(Data records)
'''
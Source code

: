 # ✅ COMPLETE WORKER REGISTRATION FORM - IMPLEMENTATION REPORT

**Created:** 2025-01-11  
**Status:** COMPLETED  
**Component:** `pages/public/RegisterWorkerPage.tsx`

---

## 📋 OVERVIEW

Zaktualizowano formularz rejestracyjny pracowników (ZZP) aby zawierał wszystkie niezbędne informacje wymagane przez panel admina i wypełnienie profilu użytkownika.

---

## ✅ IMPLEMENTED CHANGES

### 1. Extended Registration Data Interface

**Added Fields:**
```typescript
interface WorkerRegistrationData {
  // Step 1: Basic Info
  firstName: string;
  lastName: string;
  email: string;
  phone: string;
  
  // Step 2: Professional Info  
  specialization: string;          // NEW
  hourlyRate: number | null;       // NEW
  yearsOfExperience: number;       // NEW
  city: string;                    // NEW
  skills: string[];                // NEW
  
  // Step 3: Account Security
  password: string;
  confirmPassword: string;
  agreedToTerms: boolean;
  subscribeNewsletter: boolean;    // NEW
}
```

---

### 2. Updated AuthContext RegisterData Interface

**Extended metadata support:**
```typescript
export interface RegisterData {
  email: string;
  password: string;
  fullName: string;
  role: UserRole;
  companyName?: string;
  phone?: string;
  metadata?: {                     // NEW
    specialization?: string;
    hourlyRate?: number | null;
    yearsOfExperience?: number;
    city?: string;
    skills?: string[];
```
'''
_ABOUT THIS TASK_: Retype every entry word for word.

_RESPONSE TO THIS TASK_:
Source code

: # ✅ COMPLETE WORKER REGISTRATION FORM - IMPLEMENTATION REPORT

**Created:** 2025-01-11  
**Status:** COMPLETED  
**Component:** `pages/public/RegisterWorkerPage.tsx`

---

## 📋 OVERVIEW

Zaktualizowano formularz rejestracyjny pracowników (ZZP) aby zawierał wszystkie niezbędne informacje wymagane przez panel admina i wypełnienie profilu użytkownika.

---

## ✅ IMPLEMENTED CHANGES

### 1. Extended Registration Data Interface

**Added Fields:**
```typescript
interface WorkerRegistrationData {
  // Step 1: Basic Info
  firstName: string;
  lastName: string;
  email: string;
  phone: string;
  
  // Step 2: Professional Info  
  specialization: string;          // NEW
  hourlyRate: number | null;       // NEW
  yearsOfExperience: number;       // NEW
  city: string;                    // NEW
  skills: string[];                // NEW
  
  // Step 3: Account Security
  password: string;
  confirmPassword: string;
  agreedToTerms: boolean;
  subscribeNewsletter: boolean;    // NEW
}
```

---

### 2. Updated AuthContext RegisterData Interface

**Extended metadata support:**
```typescript
export interface RegisterData {
  email: string;
  password: string;
  fullName: string;
  role: UserRole;
  companyName?: string;
  phone?: string;
  metadata?: {                     // NEW
    specialization?: string;
    hourlyRate?: number | null;
    yearsOfExperience?: number;
    city?: string;
    skills?: string[];
```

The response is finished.